Saturday, October 23, 2010

One and a half Scribbling...

The last thing I would ever want to feel is to be alone. Who would want to feel that cold air as it touches your skin - piercing you through the bones? Who would want to embrace the darkness in its fullness - killing the life out of you? Who would want to feel the nausea of loneliness - crushing your heart's rhythm?

But tonight.... as I touch this keys I feel it all... and I am lost into the music once more - the symphony... it resounds itself through the walls of my room... and I could not rest back to clear it all because I am hurt... hurt in the faintest sense... hurt without the bruises and blood. But the pain... it swells more than anything I can imagine.. I feel uneasy... nearing the point of insanity... I could not think... I could not breath.. I could not feel... I turned numb in this few seconds I feel this very pain.

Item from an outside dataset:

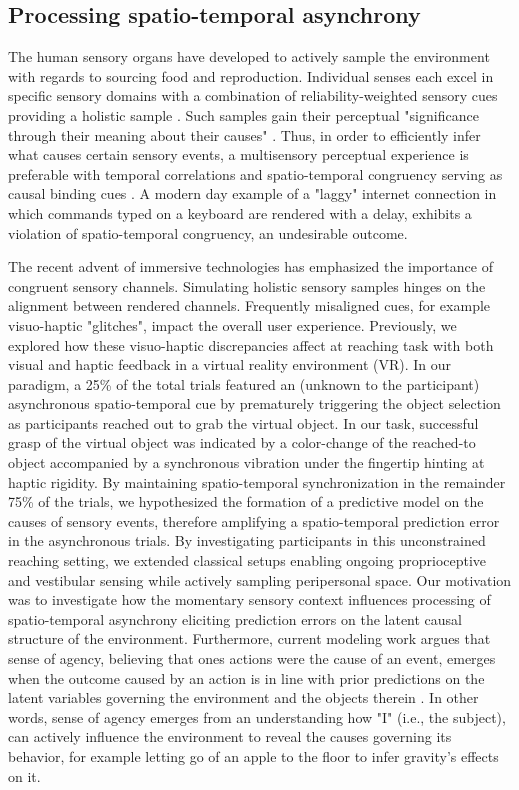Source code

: \subsection{Processing spatio-temporal asynchrony}
The human sensory organs have developed to actively sample the environment with regards to sourcing food and reproduction. Individual senses each excel in specific sensory domains with a combination of reliability-weighted sensory cues providing a holistic sample \cite{Fetsch2012, Cao2019}. Such samples gain their perceptual "significance through their meaning about their causes" \cite{Kording2007}. Thus, in order to efficiently infer what causes certain sensory events, a multisensory perceptual experience is preferable with temporal correlations and spatio-temporal congruency serving as causal binding cues \cite{Robertson2003}. A modern day example of a "laggy" internet connection in which commands typed on a keyboard are rendered with a delay, exhibits a violation of spatio-temporal congruency, an undesirable outcome.



The recent advent of immersive technologies has emphasized the importance of congruent sensory channels. Simulating holistic sensory samples hinges on the alignment between rendered channels. Frequently misaligned cues, for example visuo-haptic "glitches", impact the overall user experience. Previously, we explored how these visuo-haptic discrepancies affect at  reaching task with both visual and haptic feedback in a virtual reality environment (VR)\cite{Gehrke2019}. In our paradigm, a 25\% of the total trials featured an (unknown to the participant) asynchronous spatio-temporal cue by prematurely triggering the object selection as participants reached out to grab the virtual object. In our task, successful grasp of the virtual object was indicated by a color-change of the reached-to object accompanied by a synchronous vibration under the fingertip hinting at haptic rigidity. By maintaining spatio-temporal synchronization in the remainder 75\% of the trials, we hypothesized the formation of a predictive model on the causes of sensory events, therefore amplifying a spatio-temporal prediction error in the asynchronous trials. By investigating participants in this unconstrained reaching setting, we extended classical setups enabling ongoing proprioceptive and vestibular sensing while actively sampling peripersonal space. Our motivation was to investigate how the momentary sensory context influences processing of spatio-temporal asynchrony eliciting prediction errors on the latent causal structure of the environment. Furthermore, current modeling work argues that sense of agency, believing that ones actions were the cause of an event, emerges when the outcome caused by an action is in line with prior predictions on the latent variables governing the environment and the objects therein \cite{Moore2016, Legaspi2019}. In other words, sense of agency emerges from an understanding how "I" (i.e., the subject), can actively influence the environment to reveal the causes governing its behavior, for example letting go of an apple to the floor to infer gravity's effects on it.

How ironic could things get? get hurt and be numb? how could I ever feel the pain if I can't even feel anything? or was I stuck with the pain all along which made me think that I am numb - for it is the only thing I feel right now? To which am I numb? to the pain I could not resist? or the world that tries to embrace me? Or is it the case that I am actually insane right now? Am I even making sense?

I am actually writing this without any basic purpose. I just wanted to release this pain. I would want to express it out so that it won't envelope me through out. All I want is to understand it all... I want to get the time to digest it all... I am lost... lost...

All I know is that I am sad... and what may be more to that I would want to know.